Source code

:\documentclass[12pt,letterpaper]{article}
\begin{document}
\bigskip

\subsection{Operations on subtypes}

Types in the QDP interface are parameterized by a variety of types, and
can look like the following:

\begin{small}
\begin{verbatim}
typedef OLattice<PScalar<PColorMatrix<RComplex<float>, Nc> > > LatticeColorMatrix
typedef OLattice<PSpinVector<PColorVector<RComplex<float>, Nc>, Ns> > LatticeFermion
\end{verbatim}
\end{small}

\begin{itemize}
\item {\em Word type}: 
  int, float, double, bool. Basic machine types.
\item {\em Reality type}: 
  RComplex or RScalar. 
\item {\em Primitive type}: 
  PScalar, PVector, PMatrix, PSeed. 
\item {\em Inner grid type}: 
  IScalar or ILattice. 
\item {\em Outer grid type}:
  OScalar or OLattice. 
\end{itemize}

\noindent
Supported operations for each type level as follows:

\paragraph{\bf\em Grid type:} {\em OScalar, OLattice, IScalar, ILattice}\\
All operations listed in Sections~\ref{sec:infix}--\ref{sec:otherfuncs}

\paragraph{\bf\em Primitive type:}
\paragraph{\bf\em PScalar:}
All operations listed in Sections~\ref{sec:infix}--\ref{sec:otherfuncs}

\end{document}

+ + + + +

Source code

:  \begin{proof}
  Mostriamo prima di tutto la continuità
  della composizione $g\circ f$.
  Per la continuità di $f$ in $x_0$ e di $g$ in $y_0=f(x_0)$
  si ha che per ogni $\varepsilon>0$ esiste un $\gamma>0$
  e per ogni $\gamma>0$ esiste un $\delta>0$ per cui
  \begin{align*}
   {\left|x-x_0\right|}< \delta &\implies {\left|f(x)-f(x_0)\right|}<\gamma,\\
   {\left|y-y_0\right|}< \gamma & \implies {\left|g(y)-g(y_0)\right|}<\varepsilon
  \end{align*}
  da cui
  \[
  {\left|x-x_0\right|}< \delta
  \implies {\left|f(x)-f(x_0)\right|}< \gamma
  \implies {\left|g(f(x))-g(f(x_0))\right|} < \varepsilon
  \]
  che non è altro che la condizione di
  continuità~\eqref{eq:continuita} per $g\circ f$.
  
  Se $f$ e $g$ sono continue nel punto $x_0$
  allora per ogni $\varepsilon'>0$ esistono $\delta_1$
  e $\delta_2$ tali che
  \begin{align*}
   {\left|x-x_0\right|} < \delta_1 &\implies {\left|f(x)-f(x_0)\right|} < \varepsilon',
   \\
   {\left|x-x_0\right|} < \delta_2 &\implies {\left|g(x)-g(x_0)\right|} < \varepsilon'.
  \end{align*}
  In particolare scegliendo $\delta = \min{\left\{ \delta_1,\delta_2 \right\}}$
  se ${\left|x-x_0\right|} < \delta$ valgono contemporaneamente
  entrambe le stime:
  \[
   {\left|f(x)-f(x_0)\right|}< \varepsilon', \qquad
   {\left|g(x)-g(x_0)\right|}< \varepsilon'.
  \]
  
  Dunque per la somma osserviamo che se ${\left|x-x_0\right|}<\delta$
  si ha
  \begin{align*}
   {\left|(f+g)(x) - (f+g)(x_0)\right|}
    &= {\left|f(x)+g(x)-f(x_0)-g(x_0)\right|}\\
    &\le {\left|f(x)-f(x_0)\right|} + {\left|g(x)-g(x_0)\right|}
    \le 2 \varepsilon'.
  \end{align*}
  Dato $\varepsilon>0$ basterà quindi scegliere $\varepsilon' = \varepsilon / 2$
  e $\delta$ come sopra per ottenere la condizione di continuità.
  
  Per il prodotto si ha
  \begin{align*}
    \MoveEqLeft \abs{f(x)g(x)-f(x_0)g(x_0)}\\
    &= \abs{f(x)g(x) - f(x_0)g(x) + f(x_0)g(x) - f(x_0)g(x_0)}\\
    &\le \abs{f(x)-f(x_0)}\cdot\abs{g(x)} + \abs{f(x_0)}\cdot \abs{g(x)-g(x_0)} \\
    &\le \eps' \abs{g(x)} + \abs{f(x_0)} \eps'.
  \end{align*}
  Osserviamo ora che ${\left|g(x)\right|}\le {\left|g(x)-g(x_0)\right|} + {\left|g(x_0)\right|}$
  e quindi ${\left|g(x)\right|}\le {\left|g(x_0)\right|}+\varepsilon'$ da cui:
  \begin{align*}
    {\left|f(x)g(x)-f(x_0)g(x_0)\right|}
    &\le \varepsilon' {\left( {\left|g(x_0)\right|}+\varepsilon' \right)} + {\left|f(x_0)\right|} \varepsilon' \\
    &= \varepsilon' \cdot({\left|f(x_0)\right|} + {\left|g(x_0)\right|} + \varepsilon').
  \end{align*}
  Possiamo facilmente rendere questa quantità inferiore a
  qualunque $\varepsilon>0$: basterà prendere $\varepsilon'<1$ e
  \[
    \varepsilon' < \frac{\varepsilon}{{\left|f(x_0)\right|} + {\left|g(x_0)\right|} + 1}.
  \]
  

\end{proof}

+ + + + +

◆ PROBLEM REQUIREMENTS
Please copy every line of the material that contains the word "basterà".

◆ WRITTEN SOLUTION
  Dato $\varepsilon>0$ basterà quindi scegliere $\varepsilon' = \varepsilon / 2$
  qualunque $\varepsilon>0$: basterà prendere $\varepsilon'<1$ e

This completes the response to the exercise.